» **YOUR ASSIGNMENT**
Your copy should hold only the lines from the one with "雷丸（《御览》作雷公丸） 味苦，寒。主杀三虫，逐毒瓦斯、胃中热，利丈夫，不利女" to the one with "Unless otherwise stated", both included, each exactly as it stands below, with no pictures.

» **EXERCISE DATA**
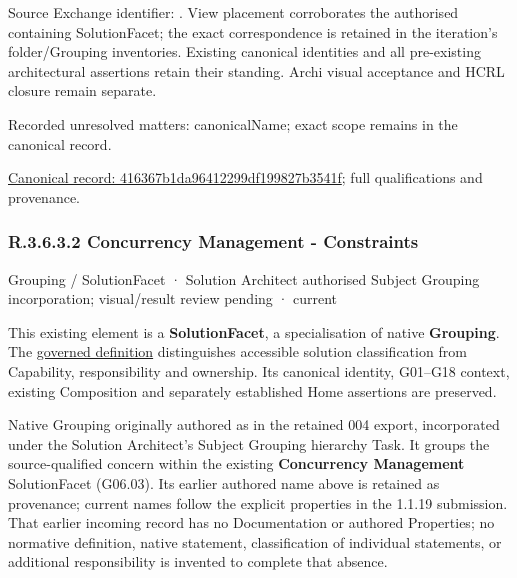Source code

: Source Exchange identifier: \texttt{}. View placement corroborates
the authorised containing SolutionFacet; the exact correspondence is retained in the
iteration's folder/Grouping inventories. Existing canonical identities and all
pre-existing architectural assertions retain their standing. Archi visual
acceptance and HCRL closure remain separate.


{\small Recorded unresolved matters: canonicalName; exact scope remains in the canonical record.}\par
{\footnotesize \href{../../../../../../../continuum/grouping/416367b1da96412299df199827b3541f.md}{Canonical record: 416367b1da96412299df199827b3541f}; full qualifications and provenance.}\par
\subsubsection*{R.3.6.3.2 Concurrency Management - Constraints}
\label{navigation:R.3.6.3.2}

\label{element:d90a28dcf8294c89a7a06022a3617aba}
{\small Grouping / SolutionFacet · Solution Architect authorised Subject Grouping incorporation; visual/result review pending · current}\par

This existing element is a \textbf{SolutionFacet}, a specialisation of native
\textbf{Grouping}. The \href{\detokenize{../../../../../../../governance/continuum-representation.md#solutionfacet-classification--1119-candidate}}{governed definition}
distinguishes accessible solution classification from Capability, responsibility
and ownership. Its canonical identity, G01–G18 context, existing Composition
and separately established Home assertions are preserved.



Native Grouping originally authored as \texttt{} in the retained 004 export,
incorporated under the Solution Architect's Subject Grouping hierarchy Task.
It groups the source-qualified \texttt{} concern within
the existing \textbf{Concurrency Management} SolutionFacet (G06.03). Its earlier authored name above is retained as provenance; current names
follow the explicit properties in the 1.1.19 submission.
That earlier incoming record has no Documentation or authored Properties; no normative
definition, native statement, classification of individual statements, or
additional responsibility is invented to complete that absence.



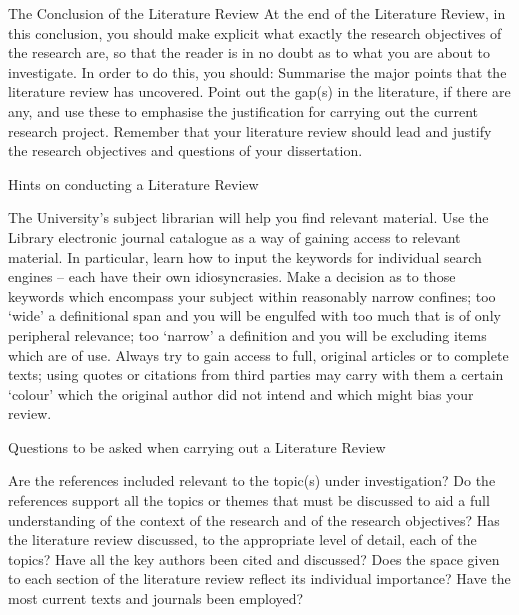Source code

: 			The Conclusion of the Literature Review
			At the end of the Literature Review, in this conclusion, you should make explicit what exactly the research objectives of the research are, so that the reader is in no doubt as to what you are about to investigate.
			In order to do this, you should:
			Summarise the major points that the literature review has uncovered.
			Point out the gap(s) in the literature, if there are any, and use these to emphasise the justification for carrying out the current research project.
			Remember  that  your  literature  review  should  lead  and  justify  the research objectives and questions of your dissertation.
			
			Hints on conducting a Literature Review
			
			
			
			The University’s subject librarian will help you find relevant material.
			Use the Library electronic journal catalogue as a way of gaining access to relevant material. In particular, learn how to input the keywords for individual search engines – each have their own idiosyncrasies.
			Make a decision as to those keywords which encompass your subject within reasonably narrow confines; too ‘wide’ a definitional span and you will be engulfed with too much that is of only peripheral relevance; too ‘narrow’ a definition and you will be excluding items which are of use.
			Always try to gain access to full, original articles or to complete texts; using quotes or citations from third parties may carry with them a certain ‘colour’ which the original author did not intend and which might bias your review.
			
			Questions to be asked when carrying out a Literature Review
			
			Are the references included relevant to the topic(s) under investigation?
			Do the references support all the topics or themes that must be discussed to aid a full understanding of the context of the research and  of  the research objectives?
			Has the literature review discussed, to the appropriate level of detail, each of the topics?
			Have all the key authors been cited and discussed?
			Does the space given to each section of the literature review reflect its individual importance?
			Have the most current texts and journals been employed?
			
			
			
	
	
	
	
	
	
	
	
	
	
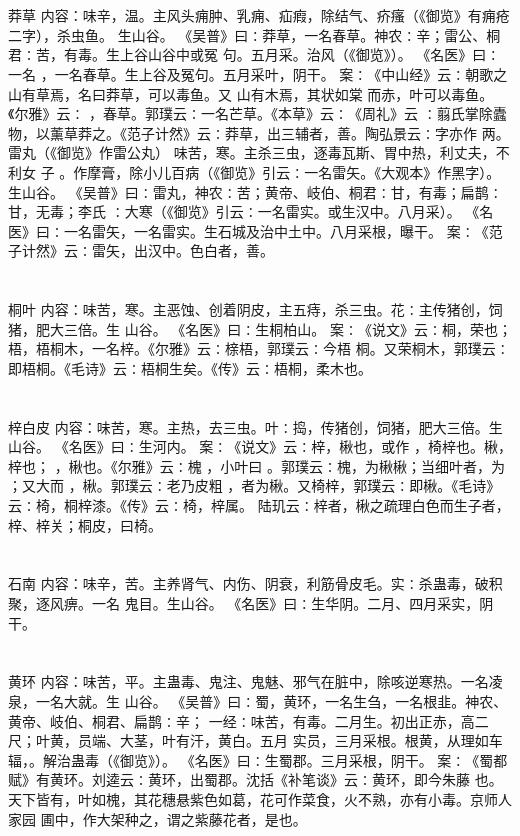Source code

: \documentclass[12pt,UTF8]{ctexbook}
\begin{document}
\chapter{}莽草
内容：味辛，温。主风头痈肿、乳痈、疝瘕，除结气、疥瘙（《御览》有痈疮二字），杀虫鱼。 
生山谷。 
《吴普》曰∶莽草，一名春草。神农∶辛；雷公、桐君∶苦，有毒。生上谷山谷中或冤 
句。五月采。治风（《御览》）。 
《名医》曰∶一名 ，一名春草。生上谷及冤句。五月采叶，阴干。 
案∶《中山经》云∶朝歌之山有草焉，名曰莽草，可以毒鱼。又 山有木焉，其状如棠 
而赤，叶可以毒鱼。《尔雅》云∶ ，春草。郭璞云∶一名芒草。《本草》云∶《周礼》云 
∶翦氏掌除蠹物，以薰草莽之。《范子计然》云∶莽草，出三辅者，善。陶弘景云∶字亦作 
两。 
雷丸（《御览》作雷公丸） 味苦，寒。主杀三虫，逐毒瓦斯、胃中热，利丈夫，不利女 
子 
。作摩膏，除小儿百病（《御览》引云∶一名雷矢。《大观本》作黑字）。生山谷。 
《吴普》曰∶雷丸，神农∶苦；黄帝、岐伯、桐君∶甘，有毒；扁鹊∶甘，无毒；李氏 
∶大寒（《御览》引云∶一名雷实。或生汉中。八月采）。 
《名医》曰∶一名雷矢，一名雷实。生石城及治中土中。八月采根，曝干。 
案∶《范子计然》云∶雷矢，出汉中。色白者，善。 


\chapter{}桐叶
内容：味苦，寒。主恶蚀、创着阴皮，主五痔，杀三虫。花∶主传猪创，饲猪，肥大三倍。生 
山谷。 
《名医》曰∶生桐柏山。 
案∶《说文》云∶桐，荣也；梧，梧桐木，一名梓。《尔雅》云∶榇梧，郭璞云∶今梧 
桐。又荣桐木，郭璞云∶即梧桐。《毛诗》云∶梧桐生矣。《传》云∶梧桐，柔木也。 


\chapter{}梓白皮
内容：味苦，寒。主热，去三虫。叶∶捣，传猪创，饲猪，肥大三倍。生山谷。 
《名医》曰∶生河内。 
案∶《说文》云∶梓，楸也，或作 ，椅梓也。楸，梓也； ，楸也。《尔雅》云∶槐 
，小叶曰 。郭璞云∶槐，为楸楸；当细叶者，为 ；又大而 ，楸。郭璞云∶老乃皮粗 
，者为楸。又椅梓，郭璞云∶即楸。《毛诗》云∶椅，桐梓漆。《传》云∶椅，梓属。 
陆玑云∶梓者，楸之疏理白色而生子者，梓、梓关；桐皮，曰椅。 


\chapter{}石南
内容：味辛，苦。主养肾气、内伤、阴衰，利筋骨皮毛。实∶杀蛊毒，破积聚，逐风痹。一名 
鬼目。生山谷。 
《名医》曰∶生华阴。二月、四月采实，阴干。 


\chapter{}黄环
内容：味苦，平。主蛊毒、鬼注、鬼魅、邪气在脏中，除咳逆寒热。一名凌泉，一名大就。生 
山谷。 
《吴普》曰∶蜀，黄环，一名生刍，一名根韭。神农、黄帝、岐伯、桐君、扁鹊∶辛； 
一经∶味苦，有毒。二月生。初出正赤，高二尺；叶黄，员端、大茎，叶有汗，黄白。五月 
实员，三月采根。根黄，从理如车辐，。解治蛊毒（《御览》）。 
《名医》曰∶生蜀郡。三月采根，阴干。 
案∶《蜀都赋》有黄环。刘逵云∶黄环，出蜀郡。沈括《补笔谈》云∶黄环，即今朱藤 
也。天下皆有，叶如槐，其花穗悬紫色如葛，花可作菜食，火不熟，亦有小毒。京师人家园 
圃中，作大架种之，谓之紫藤花者，是也。 
\end{document}
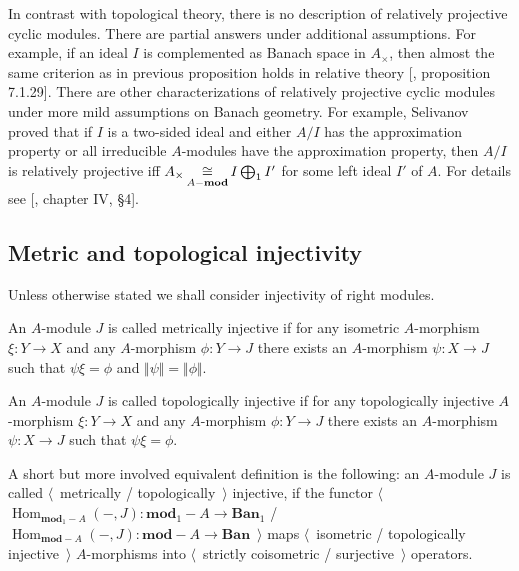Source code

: In contrast with topological theory, there is no description of relatively projective cyclic modules. There are partial answers under additional assumptions. For example, if an ideal $I$ is complemented as Banach space in $A_\times$, then almost the same criterion as in previous proposition holds in relative theory [\cite{HelBanLocConvAlg}, proposition 7.1.29]. There are other characterizations of relatively projective cyclic modules under more mild assumptions on Banach geometry. For example, Selivanov proved that if $I$ is a two-sided ideal and either $A/I$ has the approximation property or all irreducible $A$-modules have the approximation property, then $A/I$ is relatively projective iff $A_\times\mathop{\mathbin{\cong}}\limits_{A-\mathbf{mod}}I\bigoplus_1 I'$ for some left ideal $I'$ of $A$. For details see [\cite{HelHomolBanTopAlg}, chapter IV, \S 4].




\subsection{Metric and topological injectivity}
\label{SubSectionMetricAndTopologicalInjectivity}

Unless otherwise stated we shall consider injectivity of right modules.

\begin{definition}\label{MetInjMod} An $A$-module $J$ is called metrically injective if for any isometric $A$-morphism $\xi:Y\to X$ and any $A$-morphism $\phi:Y\to J$ there exists an $A$-morphism $\psi:X\to J$ such that $\psi\xi=\phi$  and $\Vert\psi\Vert=\Vert\phi\Vert$.
\end{definition}

\begin{definition}\label{TopInjMod} An $A$-module $J$ is called  topologically injective if for any topologically injective $A$-morphism $\xi:Y\to X$ and any $A$-morphism $\phi:Y\to J$ there exists an $A$-morphism $\psi:X\to J$ such that $\psi\xi=\phi$.
\end{definition}

A short but more involved equivalent definition is the following: an $A$-module $J$ is called $\langle$~metrically / topologically~$\rangle$ injective, if the functor $\langle$~$\operatorname{Hom}_{\mathbf{mod}_1-A}(-,J):\mathbf{mod}_1-A\to\mathbf{Ban}_1$ / $\operatorname{Hom}_{\mathbf{mod}-A}(-,J):\mathbf{mod}-A\to\mathbf{Ban}$~$\rangle$ maps $\langle$~isometric / topologically injective~$\rangle$ $A$-morphisms into $\langle$~strictly coisometric / surjective~$\rangle$ operators.

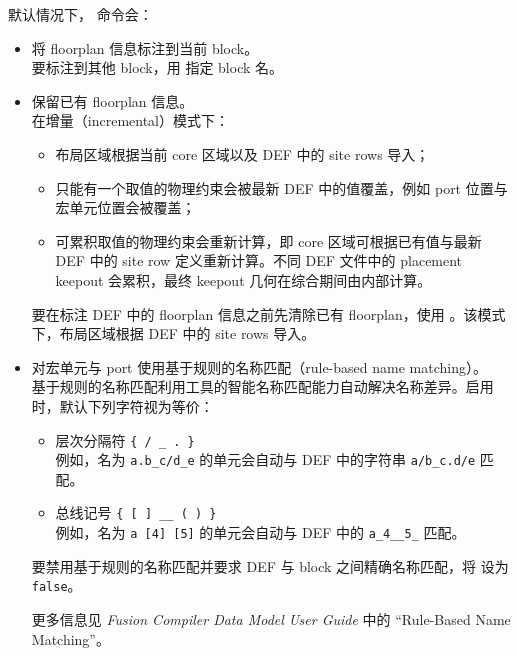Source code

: 默认情况下， 命令会：
\begin{itemize}
  \item 将 floorplan 信息标注到当前 block。\\
    要标注到其他 block，用  指定 block 名。
  \item 保留已有 floorplan 信息。\\
    在增量（incremental）模式下：
    \begin{itemize}
      \item 布局区域根据当前 core 区域以及 DEF 中的 site rows 导入；
      \item 只能有一个取值的物理约束会被最新 DEF 中的值覆盖，例如 port 位置与宏单元位置会被覆盖；
      \item 可累积取值的物理约束会重新计算，即 core 区域可根据已有值与最新 DEF 中的 site row 定义重新计算。不同 DEF 文件中的 placement keepout 会累积，最终 keepout 几何在综合期间由内部计算。
    \end{itemize}
    要在标注 DEF 中的 floorplan 信息之前先清除已有 floorplan，使用 。该模式下，布局区域根据 DEF 中的 site rows 导入。
  \item 对宏单元与 port 使用基于规则的名称匹配（rule-based name matching）。\\
    基于规则的名称匹配利用工具的智能名称匹配能力自动解决名称差异。启用时，默认下列字符视为等价：
    \begin{itemize}
      \item 层次分隔符 \texttt{\{ / \_ . \}}\\
        例如，名为 \texttt{a.b\_c/d\_e} 的单元会自动与 DEF 中的字符串 \texttt{a/b\_c.d/e} 匹配。
      \item 总线记号 \texttt{\{ [ ] \_\_ ( ) \}}\\
        例如，名为 \texttt{a [4] [5]} 的单元会自动与 DEF 中的 \texttt{a\_4\_\_5\_} 匹配。
    \end{itemize}
    要禁用基于规则的名称匹配并要求 DEF 与 block 之间精确名称匹配，将  设为 \texttt{false}。

\begin{seeAlsoBox}
更多信息见 \textit{Fusion Compiler Data Model User Guide} 中的 ``Rule-Based Name Matching''。
\end{seeAlsoBox}


\end{itemize}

» **RESPONSE**
雷丸（《御览》作雷公丸） 味苦，寒。主杀三虫，逐毒瓦斯、胃中热，利丈夫，不利女 
子 
。作摩膏，除小儿百病（《御览》引云∶一名雷矢。《大观本》作黑字）。生山谷。 
《吴普》曰∶雷丸，神农∶苦；黄帝、岐伯、桐君∶甘，有毒；扁鹊∶甘，无毒；李氏 
∶大寒（《御览》引云∶一名雷实。或生汉中。八月采）。 
《名医》曰∶一名雷矢，一名雷实。生石城及治中土中。八月采根，曝干。 
案∶《范子计然》云∶雷矢，出汉中。色白者，善。 


\chapter{}桐叶
内容：味苦，寒。主恶蚀、创着阴皮，主五痔，杀三虫。花∶主传猪创，饲猪，肥大三倍。生 
山谷。 
《名医》曰∶生桐柏山。 
案∶《说文》云∶桐，荣也；梧，梧桐木，一名梓。《尔雅》云∶榇梧，郭璞云∶今梧 
桐。又荣桐木，郭璞云∶即梧桐。《毛诗》云∶梧桐生矣。《传》云∶梧桐，柔木也。 


\chapter{}梓白皮
内容：味苦，寒。主热，去三虫。叶∶捣，传猪创，饲猪，肥大三倍。生山谷。 
《名医》曰∶生河内。 
案∶《说文》云∶梓，楸也，或作 ，椅梓也。楸，梓也； ，楸也。《尔雅》云∶槐 
，小叶曰 。郭璞云∶槐，为楸楸；当细叶者，为 ；又大而 ，楸。郭璞云∶老乃皮粗 
，者为楸。又椅梓，郭璞云∶即楸。《毛诗》云∶椅，桐梓漆。《传》云∶椅，梓属。 
陆玑云∶梓者，楸之疏理白色而生子者，梓、梓关；桐皮，曰椅。 


\chapter{}石南
内容：味辛，苦。主养肾气、内伤、阴衰，利筋骨皮毛。实∶杀蛊毒，破积聚，逐风痹。一名 
鬼目。生山谷。 
《名医》曰∶生华阴。二月、四月采实，阴干。 


\chapter{}黄环
内容：味苦，平。主蛊毒、鬼注、鬼魅、邪气在脏中，除咳逆寒热。一名凌泉，一名大就。生 
山谷。 
《吴普》曰∶蜀，黄环，一名生刍，一名根韭。神农、黄帝、岐伯、桐君、扁鹊∶辛； 
一经∶味苦，有毒。二月生。初出正赤，高二尺；叶黄，员端、大茎，叶有汗，黄白。五月 
实员，三月采根。根黄，从理如车辐，。解治蛊毒（《御览》）。 
《名医》曰∶生蜀郡。三月采根，阴干。 
案∶《蜀都赋》有黄环。刘逵云∶黄环，出蜀郡。沈括《补笔谈》云∶黄环，即今朱藤 
也。天下皆有，叶如槐，其花穗悬紫色如葛，花可作菜食，火不熟，亦有小毒。京师人家园 
圃中，作大架种之，谓之紫藤花者，是也。 
\end{document}
Source code

: In contrast with topological theory, there is no description of relatively projective cyclic modules. There are partial answers under additional assumptions. For example, if an ideal $I$ is complemented as Banach space in $A_\times$, then almost the same criterion as in previous proposition holds in relative theory [\cite{HelBanLocConvAlg}, proposition 7.1.29]. There are other characterizations of relatively projective cyclic modules under more mild assumptions on Banach geometry. For example, Selivanov proved that if $I$ is a two-sided ideal and either $A/I$ has the approximation property or all irreducible $A$-modules have the approximation property, then $A/I$ is relatively projective iff $A_\times\mathop{\mathbin{\cong}}\limits_{A-\mathbf{mod}}I\bigoplus_1 I'$ for some left ideal $I'$ of $A$. For details see [\cite{HelHomolBanTopAlg}, chapter IV, \S 4].




\subsection{Metric and topological injectivity}
\label{SubSectionMetricAndTopologicalInjectivity}

Unless otherwise stated we shall consider injectivity of right modules.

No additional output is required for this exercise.